I have to laugh at that, but I make an effort to keep my laughter soft and friendly.

"Well, that may not be one hundred percent true, but it's true enough. Being a bear has its advantages."

"It does," he says offhandedly. "Plus..." Again he catches himself and with quick distortion of his features I guess he wishes he hadn't said that. I shouldn't pry, but my curiosity gets the best of me.

"Plus what?"

"It's so silly. I was gonna say, uh, that bears are hot," he chokes out a short laugh. "Sorry, it's totally inappropriate. I don't really, uh, mean anything by it."

So he thinks bears are hot? That makes me smile. It's not a direct compliment, but I'm happy to hear it regardless.

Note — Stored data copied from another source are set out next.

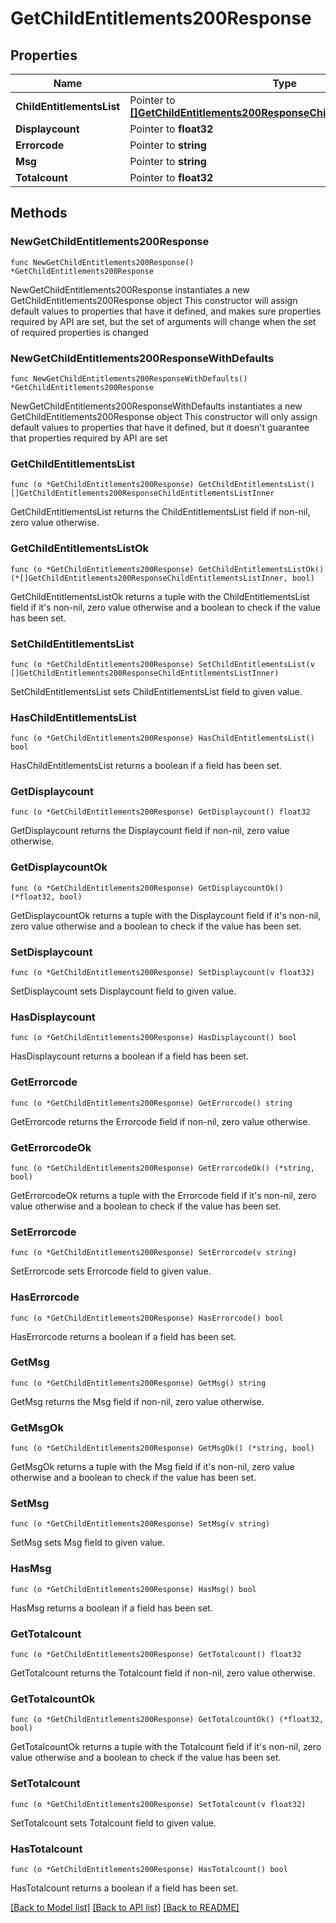 # GetChildEntitlements200Response

## Properties

Name | Type | Description | Notes
------------ | ------------- | ------------- | -------------
**ChildEntitlementsList** | Pointer to [**[]GetChildEntitlements200ResponseChildEntitlementsListInner**](GetChildEntitlements200ResponseChildEntitlementsListInner.md) |  | [optional] 
**Displaycount** | Pointer to **float32** |  | [optional] 
**Errorcode** | Pointer to **string** |  | [optional] 
**Msg** | Pointer to **string** |  | [optional] 
**Totalcount** | Pointer to **float32** |  | [optional] 

## Methods

### NewGetChildEntitlements200Response

`func NewGetChildEntitlements200Response() *GetChildEntitlements200Response`

NewGetChildEntitlements200Response instantiates a new GetChildEntitlements200Response object
This constructor will assign default values to properties that have it defined,
and makes sure properties required by API are set, but the set of arguments
will change when the set of required properties is changed

### NewGetChildEntitlements200ResponseWithDefaults

`func NewGetChildEntitlements200ResponseWithDefaults() *GetChildEntitlements200Response`

NewGetChildEntitlements200ResponseWithDefaults instantiates a new GetChildEntitlements200Response object
This constructor will only assign default values to properties that have it defined,
but it doesn't guarantee that properties required by API are set

### GetChildEntitlementsList

`func (o *GetChildEntitlements200Response) GetChildEntitlementsList() []GetChildEntitlements200ResponseChildEntitlementsListInner`

GetChildEntitlementsList returns the ChildEntitlementsList field if non-nil, zero value otherwise.

### GetChildEntitlementsListOk

`func (o *GetChildEntitlements200Response) GetChildEntitlementsListOk() (*[]GetChildEntitlements200ResponseChildEntitlementsListInner, bool)`

GetChildEntitlementsListOk returns a tuple with the ChildEntitlementsList field if it's non-nil, zero value otherwise
and a boolean to check if the value has been set.

### SetChildEntitlementsList

`func (o *GetChildEntitlements200Response) SetChildEntitlementsList(v []GetChildEntitlements200ResponseChildEntitlementsListInner)`

SetChildEntitlementsList sets ChildEntitlementsList field to given value.

### HasChildEntitlementsList

`func (o *GetChildEntitlements200Response) HasChildEntitlementsList() bool`

HasChildEntitlementsList returns a boolean if a field has been set.

### GetDisplaycount

`func (o *GetChildEntitlements200Response) GetDisplaycount() float32`

GetDisplaycount returns the Displaycount field if non-nil, zero value otherwise.

### GetDisplaycountOk

`func (o *GetChildEntitlements200Response) GetDisplaycountOk() (*float32, bool)`

GetDisplaycountOk returns a tuple with the Displaycount field if it's non-nil, zero value otherwise
and a boolean to check if the value has been set.

### SetDisplaycount

`func (o *GetChildEntitlements200Response) SetDisplaycount(v float32)`

SetDisplaycount sets Displaycount field to given value.

### HasDisplaycount

`func (o *GetChildEntitlements200Response) HasDisplaycount() bool`

HasDisplaycount returns a boolean if a field has been set.

### GetErrorcode

`func (o *GetChildEntitlements200Response) GetErrorcode() string`

GetErrorcode returns the Errorcode field if non-nil, zero value otherwise.

### GetErrorcodeOk

`func (o *GetChildEntitlements200Response) GetErrorcodeOk() (*string, bool)`

GetErrorcodeOk returns a tuple with the Errorcode field if it's non-nil, zero value otherwise
and a boolean to check if the value has been set.

### SetErrorcode

`func (o *GetChildEntitlements200Response) SetErrorcode(v string)`

SetErrorcode sets Errorcode field to given value.

### HasErrorcode

`func (o *GetChildEntitlements200Response) HasErrorcode() bool`

HasErrorcode returns a boolean if a field has been set.

### GetMsg

`func (o *GetChildEntitlements200Response) GetMsg() string`

GetMsg returns the Msg field if non-nil, zero value otherwise.

### GetMsgOk

`func (o *GetChildEntitlements200Response) GetMsgOk() (*string, bool)`

GetMsgOk returns a tuple with the Msg field if it's non-nil, zero value otherwise
and a boolean to check if the value has been set.

### SetMsg

`func (o *GetChildEntitlements200Response) SetMsg(v string)`

SetMsg sets Msg field to given value.

### HasMsg

`func (o *GetChildEntitlements200Response) HasMsg() bool`

HasMsg returns a boolean if a field has been set.

### GetTotalcount

`func (o *GetChildEntitlements200Response) GetTotalcount() float32`

GetTotalcount returns the Totalcount field if non-nil, zero value otherwise.

### GetTotalcountOk

`func (o *GetChildEntitlements200Response) GetTotalcountOk() (*float32, bool)`

GetTotalcountOk returns a tuple with the Totalcount field if it's non-nil, zero value otherwise
and a boolean to check if the value has been set.

### SetTotalcount

`func (o *GetChildEntitlements200Response) SetTotalcount(v float32)`

SetTotalcount sets Totalcount field to given value.

### HasTotalcount

`func (o *GetChildEntitlements200Response) HasTotalcount() bool`

HasTotalcount returns a boolean if a field has been set.


[[Back to Model list]](../README.md#documentation-for-models) [[Back to API list]](../README.md#documentation-for-api-endpoints) [[Back to README]](../README.md)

"I'm glad you think so. I think raccoons are very handsome too, so don't sell yourself short." He looks up to meet my gaze all of a sudden and beams at me wordlessly. "Hey, I was thinking, we really should get you cleaned up. I can get a you a cloth or towel, or something," I say after a short pause. "Or if you'd rather you can use my shower."

"Shower sounds good," he says, nodding. "After the coffee of course."

"Of course," I say with a smile.

We nurse our coffees in a swelling silence as I wonder what to say or do next. I've invited him into my home so I think it's pretty important that I don't let things become awkward.

"Hey," I say. "Do you want me to put some TV on, or some music, or something?"

Matthew considers the question and takes another measured sip of coffee. If it weren't for his obvious tiredness and blood-matted fur he would look cute as all hell with that thoughtful expression on his face. Fuck it, he looks cute as is, which is pretty impressive really.

"I don't think I'm in the mood for TV," he decrees. "I could maybe go for some music. I'm not sure what you like listening to, but anything chilled out will do."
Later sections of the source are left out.